Hide Forgot
Description of problem: after deploying OSP 10 HA configuration with Jenkins and leaving it overnight, all overcloud api calls times out. Version-Release number of selected component (if applicable): 10 (deployed on September 5th) How reproducible: Deploy with Jenkins' OSPD-Customized-Deployment HA configuration (controller:3,compute:2,ceph:3) with version 10:default:latest. After 12 hours APIs not responding Steps to Reproduce: 1. ssh to undercloud-0 2. source overcloudrc 3. nova list Actual results: [stack@undercloud-0 ~]$ nova list No handlers could be found for logger "keystoneauth.identity.generic.base" ERROR (GatewayTimeout): Gateway Timeout (HTTP 504) Expected results: Get a list of nova nodes Additional info: httpd seems to be stuck; ps axu | grep httpd | wc -l shows 263 and looks like being limited by MaxClients parameter: grep -Ri MaxClients /etc/httpd/conf* /etc/httpd/conf.modules.d/prefork.conf: MaxClients 256 There is an upstream bug that seems to cover this issue.
carlos, can you take a look at this one?
please move to ASSIGNED when you're able to start work on it
Reproduced. Was able to interact with overcloud after bouncing httpd on all controllers.
Provided upstream fix: https://review.openstack.org/#/c/374136/
(In reply to Carlos Camacho from comment #5) > Provided upstream fix: https://review.openstack.org/#/c/374136/ carlos, thanks for the fix. can you add a link to the patch under External Trackers towards the top of this bug? and please move the bug to the ON_DEV state. thanks.
to summarize, this issue is isolated to low memory environments (8GB RAM). This is unlikely to cause issues in production.
(In reply to James Slagle from comment #9) > to summarize, this issue is isolated to low memory environments (8GB RAM). > This is unlikely to cause issues in production. Not sure how this was assumed but I can reproduce this problem on controllers with 32 GB of RAM which is our minimal recommendation. It seems that httpd spawned processes are hung. strace shows for most of the spawned httpd processes following: Process 32595 attached connect(24, {sa_family=AF_LOCAL, sun_path="/var/run/wsgi.9929.0.2.sock"}, 110 Setting MaxClients to 32 just makes this happen faster.

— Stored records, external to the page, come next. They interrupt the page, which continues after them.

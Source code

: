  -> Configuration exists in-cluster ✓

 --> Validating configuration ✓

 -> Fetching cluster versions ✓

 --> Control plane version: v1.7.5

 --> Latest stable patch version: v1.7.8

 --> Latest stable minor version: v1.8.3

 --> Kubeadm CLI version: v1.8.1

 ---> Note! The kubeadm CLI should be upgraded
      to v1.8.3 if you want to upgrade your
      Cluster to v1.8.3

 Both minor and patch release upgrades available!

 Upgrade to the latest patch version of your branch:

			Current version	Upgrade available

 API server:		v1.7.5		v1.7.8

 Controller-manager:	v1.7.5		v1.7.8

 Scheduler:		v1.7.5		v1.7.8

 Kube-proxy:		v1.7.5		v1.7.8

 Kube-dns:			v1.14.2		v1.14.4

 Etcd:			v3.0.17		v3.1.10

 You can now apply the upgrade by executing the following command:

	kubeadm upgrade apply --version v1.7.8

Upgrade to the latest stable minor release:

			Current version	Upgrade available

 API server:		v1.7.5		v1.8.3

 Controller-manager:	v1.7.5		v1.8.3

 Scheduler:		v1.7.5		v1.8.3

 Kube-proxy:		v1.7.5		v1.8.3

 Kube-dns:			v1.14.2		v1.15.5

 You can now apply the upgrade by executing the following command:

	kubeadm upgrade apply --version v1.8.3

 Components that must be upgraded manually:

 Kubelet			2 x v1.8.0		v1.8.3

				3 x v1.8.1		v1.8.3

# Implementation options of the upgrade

Hi, Last week I tried to reproduce this bug in my local environment without luck, I had the issue before the submitted upstream fix. But not anymore (following the official docs from tripleo.org), can you provide me with some feedback about any additional configuration that you might be deploying without the default parameters?
Issue is gone for last few builds. Last verified for 2016-10-25.2 build
Hi The issue is seen on many QE setups This is usually seen after about 12-24 hours Both BM & Virt setups Ofer
please add your output in the bug
Cannot reproduce the issue on 2016-11-2.2 build. Tried it for 2 days now, it looks stable to me. Had this issue on 2016-10-31.2 though.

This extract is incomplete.